Oração para preparação do Encontro de Assis
Peregrinos da verdade, peregrinos da paz

Com alegria, vos acolho na Basílica de São Pedro e dou as minhas cordiais boas-vindas a todos vós que não conseguistes lugar na Aula Paulo VI. Vivei sempre unidos a Cristo e testemunhai com alegria o Evangelho.
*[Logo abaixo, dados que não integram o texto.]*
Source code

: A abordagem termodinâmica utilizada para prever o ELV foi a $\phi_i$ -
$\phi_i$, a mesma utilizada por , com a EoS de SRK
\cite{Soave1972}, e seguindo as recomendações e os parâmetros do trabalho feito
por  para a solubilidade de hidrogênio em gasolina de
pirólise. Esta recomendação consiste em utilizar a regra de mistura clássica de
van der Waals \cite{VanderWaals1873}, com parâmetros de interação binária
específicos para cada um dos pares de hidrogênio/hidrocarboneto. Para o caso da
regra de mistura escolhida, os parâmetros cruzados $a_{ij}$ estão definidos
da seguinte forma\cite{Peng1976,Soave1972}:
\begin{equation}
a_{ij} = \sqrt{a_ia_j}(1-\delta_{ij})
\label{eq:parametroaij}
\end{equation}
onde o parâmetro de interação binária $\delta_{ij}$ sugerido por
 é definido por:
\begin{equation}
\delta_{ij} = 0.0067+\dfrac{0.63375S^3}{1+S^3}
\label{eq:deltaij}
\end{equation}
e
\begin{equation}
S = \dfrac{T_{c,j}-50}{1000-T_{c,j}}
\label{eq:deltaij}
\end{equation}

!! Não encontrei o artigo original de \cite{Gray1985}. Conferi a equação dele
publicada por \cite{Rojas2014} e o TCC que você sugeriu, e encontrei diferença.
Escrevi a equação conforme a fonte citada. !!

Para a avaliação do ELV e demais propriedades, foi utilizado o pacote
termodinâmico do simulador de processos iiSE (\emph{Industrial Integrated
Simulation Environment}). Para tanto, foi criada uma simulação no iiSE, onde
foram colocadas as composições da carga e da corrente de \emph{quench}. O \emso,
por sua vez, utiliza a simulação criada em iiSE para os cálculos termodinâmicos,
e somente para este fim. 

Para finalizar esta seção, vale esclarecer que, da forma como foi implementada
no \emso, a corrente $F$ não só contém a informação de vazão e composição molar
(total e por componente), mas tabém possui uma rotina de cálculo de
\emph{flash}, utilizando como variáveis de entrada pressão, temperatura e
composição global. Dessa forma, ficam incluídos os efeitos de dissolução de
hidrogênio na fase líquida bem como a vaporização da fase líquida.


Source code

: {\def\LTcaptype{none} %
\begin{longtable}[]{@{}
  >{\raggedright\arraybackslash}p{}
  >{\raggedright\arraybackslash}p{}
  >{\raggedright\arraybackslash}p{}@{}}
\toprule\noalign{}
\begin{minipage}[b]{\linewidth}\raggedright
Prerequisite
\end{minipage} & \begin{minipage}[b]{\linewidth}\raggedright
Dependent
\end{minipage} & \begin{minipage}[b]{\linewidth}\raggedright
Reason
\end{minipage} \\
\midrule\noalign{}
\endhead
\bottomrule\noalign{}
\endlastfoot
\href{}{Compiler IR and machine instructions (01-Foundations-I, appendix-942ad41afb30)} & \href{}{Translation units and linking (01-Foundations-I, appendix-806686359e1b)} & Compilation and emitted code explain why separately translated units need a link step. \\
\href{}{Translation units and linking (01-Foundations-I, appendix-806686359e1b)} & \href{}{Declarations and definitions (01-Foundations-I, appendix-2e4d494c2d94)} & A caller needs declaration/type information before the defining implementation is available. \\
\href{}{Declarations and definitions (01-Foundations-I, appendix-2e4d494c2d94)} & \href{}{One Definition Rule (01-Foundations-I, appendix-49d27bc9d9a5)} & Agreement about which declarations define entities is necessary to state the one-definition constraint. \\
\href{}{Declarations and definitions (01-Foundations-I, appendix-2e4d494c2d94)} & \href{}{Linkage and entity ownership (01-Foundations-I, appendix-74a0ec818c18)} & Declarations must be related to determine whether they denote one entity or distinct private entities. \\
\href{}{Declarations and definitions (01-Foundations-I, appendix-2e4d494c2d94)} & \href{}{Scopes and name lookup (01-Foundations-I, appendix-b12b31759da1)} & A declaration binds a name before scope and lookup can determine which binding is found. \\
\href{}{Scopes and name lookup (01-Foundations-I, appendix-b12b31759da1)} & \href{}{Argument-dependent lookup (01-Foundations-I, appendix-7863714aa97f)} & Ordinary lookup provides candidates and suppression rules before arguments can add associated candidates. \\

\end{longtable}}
De coração, concedo a todos vós a minha Bêão.

* * *

Prezados irmãos e irmãs

Hoje, o encontro tradicional da Audiência geral assume um carácter particular, porque estamos na vigília do Dia de reflexão, diálogo e oração pela paz e a justiça no mundo, que terá lugar amanhã em Assis, vinte e cinco anos depois do primeiro encontro histórico convocado pelo Beato João Paulo II. Desejei dar a este Dia o título «Peregrinos da verdade, peregrinos da paz», para significar o compromisso que queremos renovar solenemente, com os membros de diversas religiões, e também com homens não crentes mas sinceramente em busca da verdade, na promoção do verdadeiro bem da humanidade e na construção da paz. Como já tive a oportunidade de recordar, «quem está a caminho de Deus não pode deixar de transmitir a paz; quem constrói a paz não pode deixar de se aproximar de Deus».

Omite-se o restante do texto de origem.